CIA, tarihi boyunca hem yurtiçinde hem de yurtdışında pek çok tartışmaya konu olmuştur.

CIA'de Rütbe ve Konumlar

  • Analiz
    • Analitik Metodolojist
    • Karşı-İstihbarat Tehdit Analisti
    • Terörle Mücadele Analisti
    • Ekonomik Analist
    • İstihbarat Toplama Analist
    • Liderlik Analisti
    • Askeri Analist
    • Açık Kaynak Subayı
    • Politik Analist
    • Hedefleme Analisti
  • Gizli Servis
    • Operasyonlar Subayı
    • Toplama Yönetimi Subayı
    • Personel Operasyonları Subayı
    • Özel Beceriler-Hedefleme Subayı
    • Paramiliter Operasyonlar Subayı
    • NCS Dil Subayı
  • Genel Müfettiş- Özel Ajan/Soruşturmacı
  • Poligraf (Yalan Makinesi) Uzmanı
  • Koruma Ajanı
  • Teknik Güvenlik Subayı
  • Yardımcı Müsteşar Yardımcısı
  • Yardımcı Müsteşar
  • Müsteşar Yardımcısı
  • Müsteşar

CIA'nın şimdiye kadar başka devletlerde birçok operasyon yaptığı meydana çıkarıldı. Bütün bu işleri yapabilmek için, CIA'ya geniş bir maddi imkân tahsis edilmektedir.

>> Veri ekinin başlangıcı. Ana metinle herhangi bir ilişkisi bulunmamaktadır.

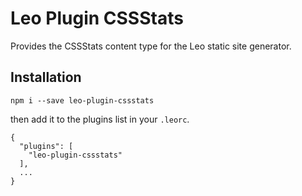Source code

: # Leo Plugin CSSStats

Provides the CSSStats content type for the Leo static site generator.

## Installation

```
npm i --save leo-plugin-cssstats
```

then add it to the plugins list in your `.leorc`.

```
{
  "plugins": [
    "leo-plugin-cssstats"
  ],
  ...
}
```
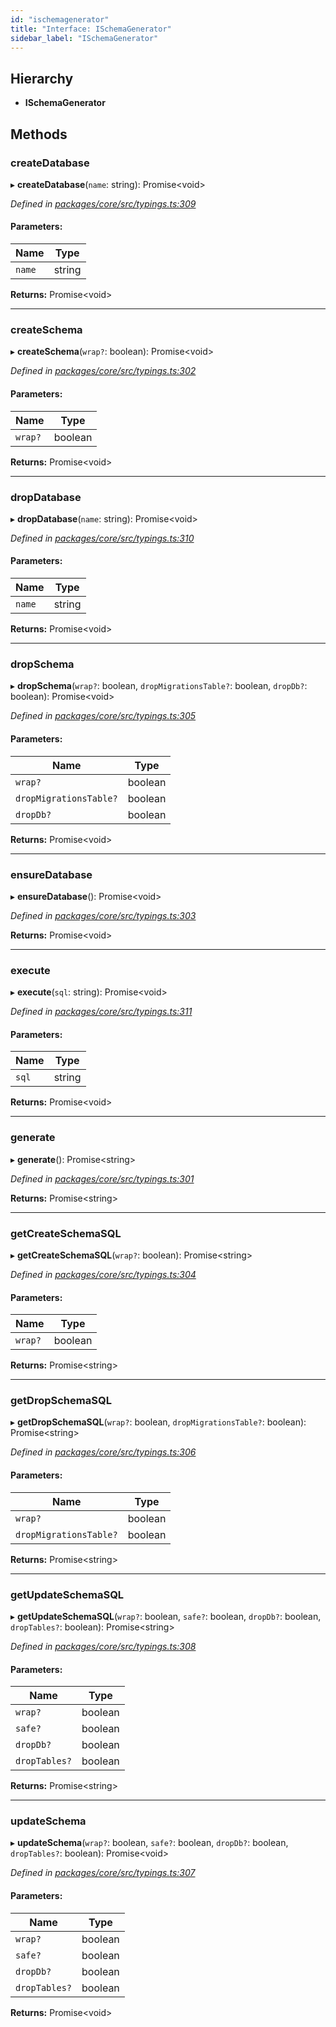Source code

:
 ```yaml
---
id: "ischemagenerator"
title: "Interface: ISchemaGenerator"
sidebar_label: "ISchemaGenerator"
---
```


## Hierarchy

* **ISchemaGenerator**

## Methods

### createDatabase

▸ **createDatabase**(`name`: string): Promise&#60;void>

*Defined in [packages/core/src/typings.ts:309](https://github.com/mikro-orm/mikro-orm/blob/8766baa31/packages/core/src/typings.ts#L309)*

#### Parameters:

Name | Type |
------ | ------ |
`name` | string |

**Returns:** Promise&#60;void>

___

### createSchema

▸ **createSchema**(`wrap?`: boolean): Promise&#60;void>

*Defined in [packages/core/src/typings.ts:302](https://github.com/mikro-orm/mikro-orm/blob/8766baa31/packages/core/src/typings.ts#L302)*

#### Parameters:

Name | Type |
------ | ------ |
`wrap?` | boolean |

**Returns:** Promise&#60;void>

___

### dropDatabase

▸ **dropDatabase**(`name`: string): Promise&#60;void>

*Defined in [packages/core/src/typings.ts:310](https://github.com/mikro-orm/mikro-orm/blob/8766baa31/packages/core/src/typings.ts#L310)*

#### Parameters:

Name | Type |
------ | ------ |
`name` | string |

**Returns:** Promise&#60;void>

___

### dropSchema

▸ **dropSchema**(`wrap?`: boolean, `dropMigrationsTable?`: boolean, `dropDb?`: boolean): Promise&#60;void>

*Defined in [packages/core/src/typings.ts:305](https://github.com/mikro-orm/mikro-orm/blob/8766baa31/packages/core/src/typings.ts#L305)*

#### Parameters:

Name | Type |
------ | ------ |
`wrap?` | boolean |
`dropMigrationsTable?` | boolean |
`dropDb?` | boolean |

**Returns:** Promise&#60;void>

___

### ensureDatabase

▸ **ensureDatabase**(): Promise&#60;void>

*Defined in [packages/core/src/typings.ts:303](https://github.com/mikro-orm/mikro-orm/blob/8766baa31/packages/core/src/typings.ts#L303)*

**Returns:** Promise&#60;void>

___

### execute

▸ **execute**(`sql`: string): Promise&#60;void>

*Defined in [packages/core/src/typings.ts:311](https://github.com/mikro-orm/mikro-orm/blob/8766baa31/packages/core/src/typings.ts#L311)*

#### Parameters:

Name | Type |
------ | ------ |
`sql` | string |

**Returns:** Promise&#60;void>

___

### generate

▸ **generate**(): Promise&#60;string>

*Defined in [packages/core/src/typings.ts:301](https://github.com/mikro-orm/mikro-orm/blob/8766baa31/packages/core/src/typings.ts#L301)*

**Returns:** Promise&#60;string>

___

### getCreateSchemaSQL

▸ **getCreateSchemaSQL**(`wrap?`: boolean): Promise&#60;string>

*Defined in [packages/core/src/typings.ts:304](https://github.com/mikro-orm/mikro-orm/blob/8766baa31/packages/core/src/typings.ts#L304)*

#### Parameters:

Name | Type |
------ | ------ |
`wrap?` | boolean |

**Returns:** Promise&#60;string>

___

### getDropSchemaSQL

▸ **getDropSchemaSQL**(`wrap?`: boolean, `dropMigrationsTable?`: boolean): Promise&#60;string>

*Defined in [packages/core/src/typings.ts:306](https://github.com/mikro-orm/mikro-orm/blob/8766baa31/packages/core/src/typings.ts#L306)*

#### Parameters:

Name | Type |
------ | ------ |
`wrap?` | boolean |
`dropMigrationsTable?` | boolean |

**Returns:** Promise&#60;string>

___

### getUpdateSchemaSQL

▸ **getUpdateSchemaSQL**(`wrap?`: boolean, `safe?`: boolean, `dropDb?`: boolean, `dropTables?`: boolean): Promise&#60;string>

*Defined in [packages/core/src/typings.ts:308](https://github.com/mikro-orm/mikro-orm/blob/8766baa31/packages/core/src/typings.ts#L308)*

#### Parameters:

Name | Type |
------ | ------ |
`wrap?` | boolean |
`safe?` | boolean |
`dropDb?` | boolean |
`dropTables?` | boolean |

**Returns:** Promise&#60;string>

___

### updateSchema

▸ **updateSchema**(`wrap?`: boolean, `safe?`: boolean, `dropDb?`: boolean, `dropTables?`: boolean): Promise&#60;void>

*Defined in [packages/core/src/typings.ts:307](https://github.com/mikro-orm/mikro-orm/blob/8766baa31/packages/core/src/typings.ts#L307)*

#### Parameters:

Name | Type |
------ | ------ |
`wrap?` | boolean |
`safe?` | boolean |
`dropDb?` | boolean |
`dropTables?` | boolean |

**Returns:** Promise&#60;void>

Kadrolarında devamlı memur şeklinde on altı bin kişi (tahmini) çalışmaktadır.

CIA'nın faaliyetleri çeşitli dedikodulara sebep olduğundan son yıllarda ABD Kongresinde durumu incelenmiş, Pike Raporu hazırlanmış, kamuoyuna açıklamalar yapılmıştır.

Bazı devlet başkanlarını, devlet ileri gelenlerini suikast düzenleyerek öldürtmek, ülkeler içinde bazı etnik grupları teşvik ve tahrik ederek karışıklıklar çıkarmak, hükûmetleri devirmek gibi işleri CIA'nın yaptığı ortaya çıkarılmıştır.

CIA, ABD içinde olduğu gibi, bütün dünyada ve özellikle Orta Doğu'da faaliyet gösterir.

CIA, 30 Eylül 2007 tarihinde İran parlamentosunun aldığı bir kararla terörist örgüt ilan edildi.